When considering school closings in Ontario there is little doubt that we need to reorganize our school system, but the current process for doing it is profoundly broken.
Enrolment in Ontario schools has dropped by 120,000 pupils over the past decade. There is significant excess capacity in the education system and the austerity minded McGuinty government is coaxing schools boards into closing schools, especially underused, small urban schools.
The province has created the Accomodation Review Committe Process to handle school closings. The ARC Process is the procedure that school boards must follow if they think a school needs to be closed. The ARC Process mandates the factors to consider, the timelines to follow and the public consultation that must happen.
This seems good and proper ‘on paper’, but in reality it gets quite messy. What hasn’t been accounted for, and what has been missing in the government’s funding formula for years, is that schools are not merely places where children are educated. Schools have many other functions and meanings.
Schools are a social hub in many neighbourhoods, like the arena or the grocery store. They are one of several “community anchors” where neighbours meet and connect. Sometimes people are there for school events like a play or ‘Open House’, and other times it’s for a yoga class in the gym, a soccer game on the back field, chatting as the kids work off steam on the playground equipment or just saying ‘Hi’ as they pick up the kids at the end of the day. These activities can and do happen in other locations, but it’s unlikely that they’re as organized around the local community as when they happen at the local school.

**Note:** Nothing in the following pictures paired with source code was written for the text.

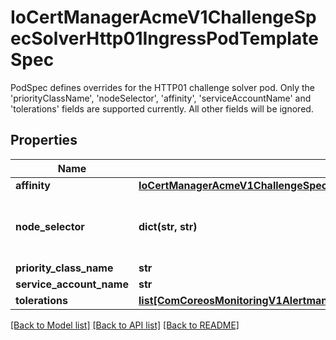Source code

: # IoCertManagerAcmeV1ChallengeSpecSolverHttp01IngressPodTemplateSpec

PodSpec defines overrides for the HTTP01 challenge solver pod. Only the 'priorityClassName', 'nodeSelector', 'affinity', 'serviceAccountName' and 'tolerations' fields are supported currently. All other fields will be ignored.
## Properties
Name | Type | Description | Notes
------------ | ------------- | ------------- | -------------
**affinity** | [**IoCertManagerAcmeV1ChallengeSpecSolverHttp01IngressPodTemplateSpecAffinity**](IoCertManagerAcmeV1ChallengeSpecSolverHttp01IngressPodTemplateSpecAffinity.md) |  | [optional] 
**node_selector** | **dict(str, str)** | NodeSelector is a selector which must be true for the pod to fit on a node. Selector which must match a node&#39;s labels for the pod to be scheduled on that node. More info: https://kubernetes.io/docs/concepts/configuration/assign-pod-node/ | [optional] 
**priority_class_name** | **str** | If specified, the pod&#39;s priorityClassName. | [optional] 
**service_account_name** | **str** | If specified, the pod&#39;s service account | [optional] 
**tolerations** | [**list[ComCoreosMonitoringV1AlertmanagerSpecTolerations]**](ComCoreosMonitoringV1AlertmanagerSpecTolerations.md) | If specified, the pod&#39;s tolerations. | [optional] 

[[Back to Model list]](../README.md#documentation-for-models) [[Back to API list]](../README.md#documentation-for-api-endpoints) [[Back to README]](../README.md)


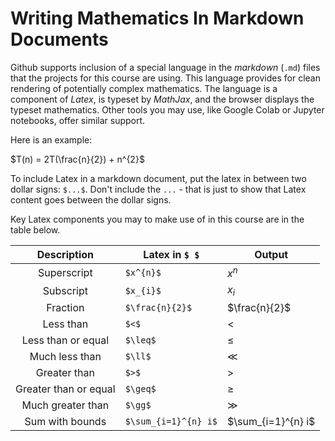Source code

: # Writing Mathematics In Markdown Documents

Github supports inclusion of a special language in the *markdown* (`.md`) files that the projects for this course are using. This language provides for clean rendering of potentially complex mathematics. The language is a component of *Latex*, is typeset by *MathJax*, and the browser displays the typeset mathematics.  Other tools you may use, like Google Colab or Jupyter notebooks, offer similar support.

Here is an example: 

$T(n) = 2T(\frac{n}{2}) + n^{2}$

To include Latex in a markdown document, put the latex in between two dollar signs: `$...$`. Don't include the `...` - that is just to show that Latex content goes between the dollar signs.

Key Latex components you may to make use of  in this course are in the table below.

|      Description      | Latex in `$ $`       | Output             |
| :-------------------: | -------------------- | ------------------ |
|      Superscript      | `$x^{n}$`            | $x^{n}$            |
|       Subscript       | `$x_{i}$`            | $x_{i}$            |
|       Fraction        | `$\frac{n}{2}$`      | $\frac{n}{2}$      |
|       Less than       | `$<$`                | $<$                |
|  Less than or equal   | `$\leq$`             | $\leq$             |
|    Much less than     | `$\ll$`              | $\ll$              |
|     Greater than      | `$>$`                | $>$                |
| Greater than or equal | `$\geq$`             | $\geq$             |
|   Much greater than   | `$\gg$`              | $\gg$              |
|    Sum with bounds    | `$\sum_{i=1}^{n} i$` | $\sum_{i=1}^{n} i$ |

More significant than the social function of the local school is it’s symbolic meaning. The local school provides a link to the past for some people. They find it comforting that the school they attended is still there, serving their community. Many parents like the continuity of siblings attending the same school.

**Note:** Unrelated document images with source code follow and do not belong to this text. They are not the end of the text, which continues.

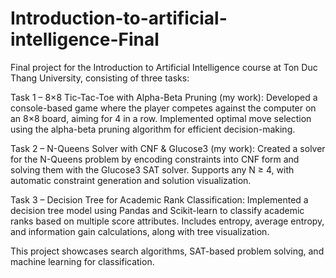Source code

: # Introduction-to-artificial-intelligence-Final
Final project for the Introduction to Artificial Intelligence course at Ton Duc Thang University, consisting of three tasks:

Task 1 – 8×8 Tic-Tac-Toe with Alpha-Beta Pruning (my work): Developed a console-based game where the player competes against the computer on an 8×8 board, aiming for 4 in a row. Implemented optimal move selection using the alpha-beta pruning algorithm for efficient decision-making.

Task 2 – N-Queens Solver with CNF & Glucose3 (my work): Created a solver for the N-Queens problem by encoding constraints into CNF form and solving them with the Glucose3 SAT solver. Supports any N ≥ 4, with automatic constraint generation and solution visualization.

Task 3 – Decision Tree for Academic Rank Classification: Implemented a decision tree model using Pandas and Scikit-learn to classify academic ranks based on multiple score attributes. Includes entropy, average entropy, and information gain calculations, along with tree visualization.

This project showcases search algorithms, SAT-based problem solving, and machine learning for classification.
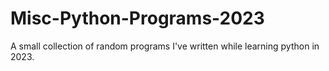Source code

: # Misc-Python-Programs-2023
A small collection of random programs I've written while learning python in 2023.
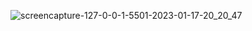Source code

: ![screencapture-127-0-0-1-5501-2023-01-17-20_20_47](https://user-images.githubusercontent.com/121231314/212930804-56b4dc37-e4f6-4d47-8c1d-0758216d62e8.png)
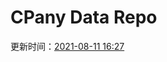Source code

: # CPany Data Repo

<!-- START_SECTION: update_time -->
更新时间：[2021-08-11 16:27](https://www.timeanddate.com/worldclock/fixedtime.html?msg=Fetch+data&iso=20210811T162701&p1=237)
<!-- END_SECTION: update_time -->
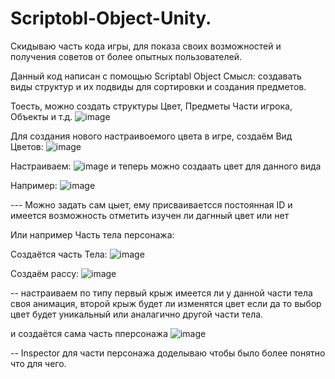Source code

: # Scriptobl-Object-Unity.
Скидываю часть кода игры, для показа своих возможностей и получения советов от более опытных пользователей.


Данный код написан с помощью Scriptabl Object
Смысл: создавать виды структур и их подвиды для сортировки и создания предметов.

Тоесть, можно создать структуры Цвет, Предметы Части игрока, Объекты и т.д.
![image](https://github.com/user-attachments/assets/421946ff-5e09-408a-8ded-e5fd8c1e717b)


Для создания нового настраивоемого цвета в игре, создаём Вид Цветов:
![image](https://github.com/user-attachments/assets/cb44d904-fc4c-47bb-9dfe-56253e121ba6)

Настраиваем:
![image](https://github.com/user-attachments/assets/523d608f-56da-45eb-80cb-709162669169)
и теперь можно создаать цвет для данного вида

Например:
![image](https://github.com/user-attachments/assets/766ca41d-27c7-409a-bb71-7f441d698cda)

--- Можно задать сам цыет, ему присваиваетсся постоянная ID и имеется возможность отметить изучен ли дагнный цвет или нет

Или например Часть тела персонажа:

Создаётся часть Тела:
![image](https://github.com/user-attachments/assets/acff00cc-9587-4264-8a4b-836c2b952f61)

Создаём рассу:
![image](https://github.com/user-attachments/assets/af54d490-caed-4c14-9f2a-40ab10351824)

-- настраиваем по типу первый крыж имеется ли у данной части тела своя анимация, второй крыж будет ли изменятся цвет если да то выбор цвет будет уникальный или аналагично другой части тела.

и создаётся сама часть пперсонажа
![image](https://github.com/user-attachments/assets/cd1e5691-2955-45b9-aac7-441fda4a01be)

-- Inspector для части персонажа доделываю чтобы было более понятно что для чего.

Schools are also a symbol of a vibrant, healthy community and a hope for the future. When real estate agents try to sell buyers on a house, one of the features they highlight is proximity to good, local schools. Schools are on the list of things that make a neighbourhood desirable, and so losing a school is seen as a step backwards that may result in lower property values.

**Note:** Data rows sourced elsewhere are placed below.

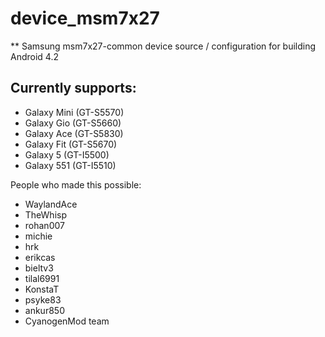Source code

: device_msm7x27
==============

** Samsung msm7x27-common device source / configuration for building Android 4.2

## Currently supports:

* Galaxy Mini (GT-S5570)
* Galaxy Gio (GT-S5660)
* Galaxy Ace (GT-S5830)
* Galaxy Fit (GT-S5670)
* Galaxy 5 (GT-I5500)
* Galaxy 551 (GT-I5510)

People who made this possible:

* WaylandAce
* TheWhisp
* rohan007
* michie
* hrk
* erikcas
* bieltv3
* tilal6991
* KonstaT
* psyke83
* ankur850
* CyanogenMod team

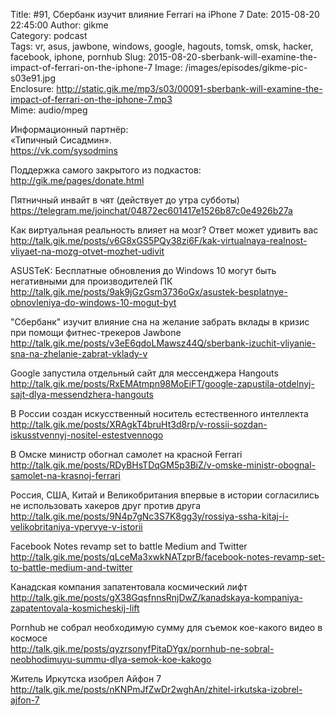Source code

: Title: #91, Сбербанк изучит влияние Ferrari на iPhone 7
Date: 2015-08-20 22:45:00
Author: gikme  
Category: podcast  
Tags: vr, asus, jawbone, windows, google, hagouts, tomsk, omsk, hacker, facebook, iphone, pornhub
Slug: 2015-08-20-sberbank-will-examine-the-impact-of-ferrari-on-the-iphone-7
Image: /images/episodes/gikme-pic-s03e91.jpg  
Enclosure: http://static.gik.me/mp3/s03/00091-sberbank-will-examine-the-impact-of-ferrari-on-the-iphone-7.mp3  
Mime: audio/mpeg

Информационный партнёр:  
«Типичный Сисадмин».  
<https://vk.com/sysodmins>

Поддержка самого закрытого из подкастов:  
<http://gik.me/pages/donate.html>

Пятничный инвайт в чят (действует до утра субботы)  
<https://telegram.me/joinchat/04872ec601417e1526b87c0e4926b27a>

Как виртуальная реальность влияет на мозг? Ответ может удивить вас  
<http://talk.gik.me/posts/v6G8xGS5PQy38zi6F/kak-virtualnaya-realnost-vliyaet-na-mozg-otvet-mozhet-udivit>

ASUSTeK: Бесплатные обновления до Windows 10 могут быть негативными для производителей ПК  
<http://talk.gik.me/posts/9ak9jGzGsm3736oGx/asustek-besplatnye-obnovleniya-do-windows-10-mogut-byt>

"Сбербанк" изучит влияние сна на желание забрать вклады в кризис при помощи фитнес-трекеров Jawbone  
<http://talk.gik.me/posts/v3eE6qdoLMawsz44Q/sberbank-izuchit-vliyanie-sna-na-zhelanie-zabrat-vklady-v>

Google запустила отдельный сайт для мессенджера Hangouts  
<http://talk.gik.me/posts/RxEMAtmpn98MoEiFT/google-zapustila-otdelnyj-sajt-dlya-messendzhera-hangouts>

В России создан искусственный носитель естественного интеллекта  
<http://talk.gik.me/posts/XRAgkT4bruHt3d8rp/v-rossii-sozdan-iskusstvennyj-nositel-estestvennogo>

В Омске министр обогнал самолет на красной Ferrari  
<http://talk.gik.me/posts/RDyBHsTDqGM5p3BiZ/v-omske-ministr-obognal-samolet-na-krasnoj-ferrari>

Россия, США, Китай и Великобритания впервые в истории согласились не использовать хакеров друг против друга  
<http://talk.gik.me/posts/9N4p7gNc3S7K8gg3y/rossiya-ssha-kitaj-i-velikobritaniya-vpervye-v-istorii>

Facebook Notes revamp set to battle Medium and Twitter  
<http://talk.gik.me/posts/qLceMa3xwkNATzprB/facebook-notes-revamp-set-to-battle-medium-and-twitter>

Канадская компания запатентовала космический лифт  
<http://talk.gik.me/posts/gX38GqsfnnsRnjDwZ/kanadskaya-kompaniya-zapatentovala-kosmicheskij-lift>

Pornhub не собрал необходимую сумму для съемок кое-какого видео в космосе  
<http://talk.gik.me/posts/qyzrsonyfPitaDYgx/pornhub-ne-sobral-neobhodimuyu-summu-dlya-semok-koe-kakogo>

Житель Иркутска изобрел Айфон 7  
<http://talk.gik.me/posts/nKNPmJfZwDr2wghAn/zhitel-irkutska-izobrel-ajfon-7>
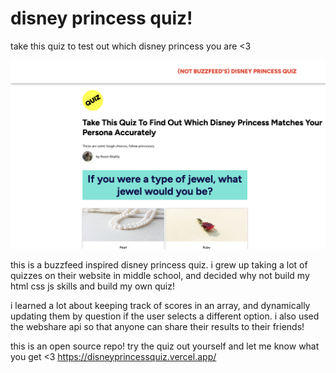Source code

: # disney princess quiz!

take this quiz to test out which disney princess you are <3

![image of project](assets/image.png)

this is a buzzfeed inspired disney princess quiz. i grew up taking a lot of quizzes on their website in middle school, and decided why not build my html css js skills and build my own quiz!

i learned a lot about keeping track of scores in an array, and dynamically updating them by question if the user selects a different option. i also used the webshare api so that anyone can share their results to their friends!

this is an open source repo! try the quiz out yourself and let me know what you get <3
https://disneyprincessquiz.vercel.app/
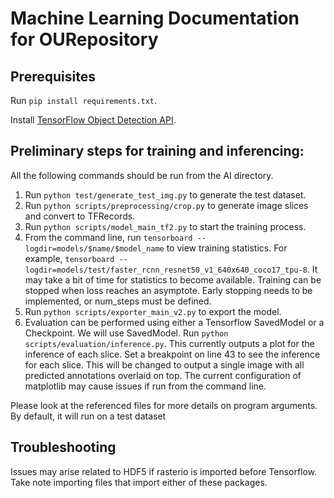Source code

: # Machine Learning Documentation for OURepository

## Prerequisites

Run `pip install requirements.txt`.

Install [TensorFlow Object Detection API](https://tensorflow-object-detection-api-tutorial.readthedocs.io/en/latest/install.html#tensorflow-object-detection-api-installation).

## Preliminary steps for training and inferencing:

All the following commands should be run from the AI directory.

1. Run `python test/generate_test_img.py` to generate the test dataset.
1. Run `python scripts/preprocessing/crop.py` to generate image slices and convert to TFRecords.
1. Run `python scripts/model_main_tf2.py` to start the training process.
1. From the command line, run `tensorboard --logdir=models/$name/$model_name` to view training statistics. 
   For example, `tensorboard --logdir=models/test/faster_rcnn_resnet50_v1_640x640_coco17_tpu-8`. It may take a bit 
   of time for statistics to become available. Training can be stopped when loss reaches an asymptote. Early 
   stopping needs to be implemented, or num_steps must be defined.
1. Run `python scripts/exporter_main_v2.py` to export the model.
1. Evaluation can be performed using either a Tensorflow SavedModel or a Checkpoint. We will use SavedModel. Run 
   `python scripts/evaluation/inference.py`. This currently outputs a plot for the inference of each slice. Set a 
   breakpoint on line 43 to see the inference for each slice. This will be changed to output a single image with all 
   predicted annotations overlaid on top. The current configuration of matplotlib may cause issues if run from the 
   command line.
   
Please look at the referenced files for more details on program arguments. By default, it will run on a test dataset
   
## Troubleshooting

Issues may arise related to HDF5 if rasterio is imported before Tensorflow. Take note importing files that import 
either of these packages.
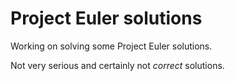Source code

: # Project Euler solutions

Working on solving some Project Euler solutions.

Not very serious and certainly not _correct_ solutions.
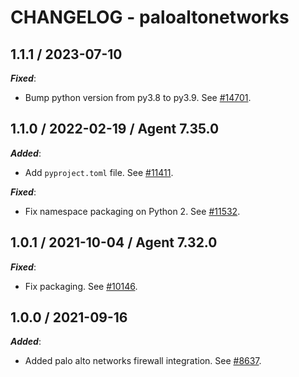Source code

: # CHANGELOG - paloaltonetworks

## 1.1.1 / 2023-07-10

***Fixed***:

* Bump python version from py3.8 to py3.9. See [#14701](https://github.com/DataDog/integrations-core/pull/14701).

## 1.1.0 / 2022-02-19 / Agent 7.35.0

***Added***: 

* Add `pyproject.toml` file. See [#11411](https://github.com/DataDog/integrations-core/pull/11411).

***Fixed***: 

* Fix namespace packaging on Python 2. See [#11532](https://github.com/DataDog/integrations-core/pull/11532).


## 1.0.1 / 2021-10-04 / Agent 7.32.0

***Fixed***: 

* Fix packaging. See [#10146](https://github.com/DataDog/integrations-core/pull/10146).


## 1.0.0 / 2021-09-16

***Added***: 

* Added palo alto networks firewall integration. See [#8637](https://github.com/DataDog/integrations-core/pull/8637).


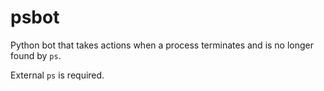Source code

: # psbot
Python bot that takes actions when a process terminates and is no longer found by `ps`.

External `ps` is required.
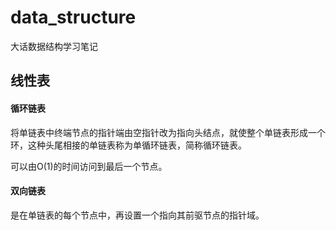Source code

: # data_structure
大话数据结构学习笔记

## 线性表
#### 循环链表
将单链表中终端节点的指针端由空指针改为指向头结点，就使整个单链表形成一个环，这种头尾相接的单链表称为单循环链表，简称循环链表。

可以由O(1)的时间访问到最后一个节点。

#### 双向链表
是在单链表的每个节点中，再设置一个指向其前驱节点的指针域。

Urban communities trying to revitalize and grow will find it difficult to attract young families without a local school. Young parents aren’t thrilled with putting 4,5 & 6 years olds on a school bus in the morning. They like the comfort of having their little ones taking their first steps out into the world close to home.
Consequently, people don’t give up their schools willingly. No matter how rational and sensible the arguments are, no matter how much the figures add up, people want to keep their local schools. So they fight to keep them open, through the ARC Process. The collateral damage of this fight is divided communities as neighbouring schools are pitted against each other, trying to prove that they, not the star bellied sneetches, should get to keep their school.
The ARC Process is ponderous and almost cruel in the way it lets communities believe they have a chance to save their school. Some schools have to close. There have to be losers and nobody, not the school board or the Provincial Government, wants to be the ones to tell committed, angry citizens that they’ve lost.
We need two things to solve this problem:
- Create an independent, arms length body to quickly and efficiently review board applications to close schools. Give them power to say ‘yes, or ‘no’ so the school board can get on with the business of reorganizing. This shouldn’t take more than 60 days. Treat it like taking off a band-aid. It’s got to be done, so do it quickly so the healing can start.
- Adjust the funding formula to recognize that schools are not just learning factories, but at the heart of communities. If we want strong neighbourhoods lets put our money where our mouth is and financially support the things that create connections. All of this pays off in better, healthier citizens, lower crime rates, improved economic growth, etc.